Facing Up to Recombinant Polyclonals
Therapeutic recombinant antibody technology is largely based on building better monoclonal antibodies, largely because of their unrivaled specificity. Polyclonal antibodies, however, work synergistically and exhibit high affinities, a property that has spurred investigators to explore their therapeutic potential as well.
At the meeting, Andrea Porchia, Ph.D., senior scientist at Symphogen, discussed the particular challenges involved in purifying a coterie of recombinant polyclonal antibodies. The company’s technology is founded on the creation of a recombinant mixture of antibodies that bind to different regions of the same antigen or multiple antigens, mimicking the natural immune response.
Symphogen scientists start with antibody-producing B lymphocytes, isolated by cell sorting from humans that have been exposed to desired target antigens. From these cells, variable light and variable heavy regions are isolated using PCR primers that preserve the original pairing of the light and heavy chains. The product consists of the variable heavy chain gene joined to a variable light chain and constant light chain gene through a linker section.
These recombinant antibody genes are then cloned into a Fab expression vector, and the clones screened without phage display. The resulting pools of recombinant antibodies mimic the behavior of naturally occurring antisera, attaining high levels of specificity, diversity, and affinity. “The resulting antibodies capture the advantages of antibody polyclonality, while eliminating the safety risk associated with the sourcing of human material,” Dr. Porchia explained.
Dr. Porchia and her colleagues are working with two different Symphogen products—an anti-Rhesus antibody for treatment of hemolytic disease in newborns and an anti-Vaccinia virus antibody for counteracting the adverse effects of smallpox vaccination.
On the upstream side of the process, the cells were grown in 10–500 L bioreactors and subsequently characterized and processed.

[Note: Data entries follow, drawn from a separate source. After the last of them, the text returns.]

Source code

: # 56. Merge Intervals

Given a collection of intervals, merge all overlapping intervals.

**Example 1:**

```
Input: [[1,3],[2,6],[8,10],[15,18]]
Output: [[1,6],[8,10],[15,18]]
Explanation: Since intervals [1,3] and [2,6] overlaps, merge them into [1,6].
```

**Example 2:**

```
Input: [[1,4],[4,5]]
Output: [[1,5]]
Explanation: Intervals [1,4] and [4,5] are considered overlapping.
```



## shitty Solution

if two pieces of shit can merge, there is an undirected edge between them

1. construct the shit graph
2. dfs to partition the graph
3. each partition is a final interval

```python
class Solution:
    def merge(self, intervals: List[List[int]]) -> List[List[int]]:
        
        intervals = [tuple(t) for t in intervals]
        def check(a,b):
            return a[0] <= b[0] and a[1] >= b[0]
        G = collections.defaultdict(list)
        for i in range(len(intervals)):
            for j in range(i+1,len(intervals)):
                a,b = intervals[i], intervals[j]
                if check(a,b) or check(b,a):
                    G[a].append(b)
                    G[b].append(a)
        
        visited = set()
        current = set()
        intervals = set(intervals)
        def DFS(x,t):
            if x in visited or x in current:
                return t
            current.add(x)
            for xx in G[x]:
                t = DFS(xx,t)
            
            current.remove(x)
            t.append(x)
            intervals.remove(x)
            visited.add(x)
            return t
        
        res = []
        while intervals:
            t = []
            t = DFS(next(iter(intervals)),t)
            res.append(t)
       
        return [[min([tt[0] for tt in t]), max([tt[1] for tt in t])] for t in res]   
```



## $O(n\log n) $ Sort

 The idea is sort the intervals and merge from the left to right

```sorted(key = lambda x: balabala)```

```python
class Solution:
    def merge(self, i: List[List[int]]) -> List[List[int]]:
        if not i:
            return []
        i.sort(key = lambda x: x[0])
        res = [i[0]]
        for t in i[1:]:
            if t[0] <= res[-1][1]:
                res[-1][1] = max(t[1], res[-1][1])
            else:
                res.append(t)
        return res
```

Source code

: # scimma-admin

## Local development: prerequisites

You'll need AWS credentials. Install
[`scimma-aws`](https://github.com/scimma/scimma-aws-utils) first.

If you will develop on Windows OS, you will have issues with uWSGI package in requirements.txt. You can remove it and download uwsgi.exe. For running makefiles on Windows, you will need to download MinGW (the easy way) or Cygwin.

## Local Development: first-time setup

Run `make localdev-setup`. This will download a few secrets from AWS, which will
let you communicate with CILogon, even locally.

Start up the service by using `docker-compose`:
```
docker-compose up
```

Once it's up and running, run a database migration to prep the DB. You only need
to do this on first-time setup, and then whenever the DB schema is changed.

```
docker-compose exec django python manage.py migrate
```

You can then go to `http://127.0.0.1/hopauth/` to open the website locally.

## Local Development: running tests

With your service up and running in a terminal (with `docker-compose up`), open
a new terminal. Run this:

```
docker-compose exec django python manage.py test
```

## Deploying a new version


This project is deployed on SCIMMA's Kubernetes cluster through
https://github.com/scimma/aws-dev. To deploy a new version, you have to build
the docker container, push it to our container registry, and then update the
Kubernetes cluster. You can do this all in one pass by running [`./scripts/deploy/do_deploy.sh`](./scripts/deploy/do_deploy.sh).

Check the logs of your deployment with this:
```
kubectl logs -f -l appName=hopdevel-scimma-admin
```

Dr. Porchia emphasized that the purification process must retain diversity and also perform in a simple, robust fashion with good quality product and satisfactory yields.

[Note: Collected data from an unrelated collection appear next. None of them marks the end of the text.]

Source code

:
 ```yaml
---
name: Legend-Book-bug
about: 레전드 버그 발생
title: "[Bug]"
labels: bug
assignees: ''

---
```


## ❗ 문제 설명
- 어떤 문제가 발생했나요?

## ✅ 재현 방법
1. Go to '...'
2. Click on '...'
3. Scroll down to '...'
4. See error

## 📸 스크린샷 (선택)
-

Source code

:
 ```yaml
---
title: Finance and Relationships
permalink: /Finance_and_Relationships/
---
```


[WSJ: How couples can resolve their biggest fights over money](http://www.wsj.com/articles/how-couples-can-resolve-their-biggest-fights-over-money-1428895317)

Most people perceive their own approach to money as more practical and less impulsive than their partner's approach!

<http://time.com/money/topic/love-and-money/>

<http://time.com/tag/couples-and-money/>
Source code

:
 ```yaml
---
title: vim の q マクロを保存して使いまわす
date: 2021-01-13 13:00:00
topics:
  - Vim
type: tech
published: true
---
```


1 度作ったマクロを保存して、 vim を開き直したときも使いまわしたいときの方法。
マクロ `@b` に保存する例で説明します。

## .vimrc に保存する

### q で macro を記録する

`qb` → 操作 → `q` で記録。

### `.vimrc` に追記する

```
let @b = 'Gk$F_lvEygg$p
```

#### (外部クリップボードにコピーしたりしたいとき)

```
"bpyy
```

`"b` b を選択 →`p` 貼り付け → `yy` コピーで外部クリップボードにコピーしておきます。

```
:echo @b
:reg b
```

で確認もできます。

The establishment of diversity within the antibody population is critical and quite different from the situation with monoclonal recombinant antibodies in which uniformity is the goal. This characterization is carried out by ion-exchange chromatography fingerprint profiles. Identification of unique marker peptides by liquid chromatography is followed by mass spectrometry.

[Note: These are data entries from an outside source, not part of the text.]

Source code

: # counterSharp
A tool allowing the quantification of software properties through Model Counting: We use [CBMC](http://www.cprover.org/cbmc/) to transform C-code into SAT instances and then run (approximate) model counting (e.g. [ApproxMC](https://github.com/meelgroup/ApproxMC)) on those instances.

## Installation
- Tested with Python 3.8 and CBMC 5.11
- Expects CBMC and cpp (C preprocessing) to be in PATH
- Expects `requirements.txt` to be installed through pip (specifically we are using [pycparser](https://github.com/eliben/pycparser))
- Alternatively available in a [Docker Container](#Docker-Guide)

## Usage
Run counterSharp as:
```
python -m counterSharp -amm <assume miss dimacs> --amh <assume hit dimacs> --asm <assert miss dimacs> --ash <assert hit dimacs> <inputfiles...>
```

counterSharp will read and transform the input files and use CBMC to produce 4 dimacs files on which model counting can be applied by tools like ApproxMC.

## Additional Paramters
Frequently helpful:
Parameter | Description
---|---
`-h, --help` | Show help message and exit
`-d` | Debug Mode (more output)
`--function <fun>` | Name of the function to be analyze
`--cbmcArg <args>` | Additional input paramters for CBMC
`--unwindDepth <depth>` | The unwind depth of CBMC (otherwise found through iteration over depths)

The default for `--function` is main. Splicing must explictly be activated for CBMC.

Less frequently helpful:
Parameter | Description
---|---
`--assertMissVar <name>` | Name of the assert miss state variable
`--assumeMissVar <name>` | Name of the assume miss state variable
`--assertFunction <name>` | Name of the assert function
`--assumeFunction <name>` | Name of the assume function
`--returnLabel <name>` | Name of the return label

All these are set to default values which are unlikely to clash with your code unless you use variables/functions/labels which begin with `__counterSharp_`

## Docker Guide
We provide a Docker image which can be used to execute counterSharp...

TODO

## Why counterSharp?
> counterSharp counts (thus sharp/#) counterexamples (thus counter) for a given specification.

This process allows certification of batch-to-batch consistency and maintenance of diversity during downstream processing. The Symphogen team was able to identify all 25 antibodies in four different batches using this approach, thus authenticating the performance of the purification protocol.
The purification process, which employs MEP hypercel chromatography at pH 4.5, maintains diversity, but it must be carefully optimized, Dr. Porchia reported. The industrial-scale purification of the recombinant polyclonals is a critical step in the development of a satisfactory commercial product.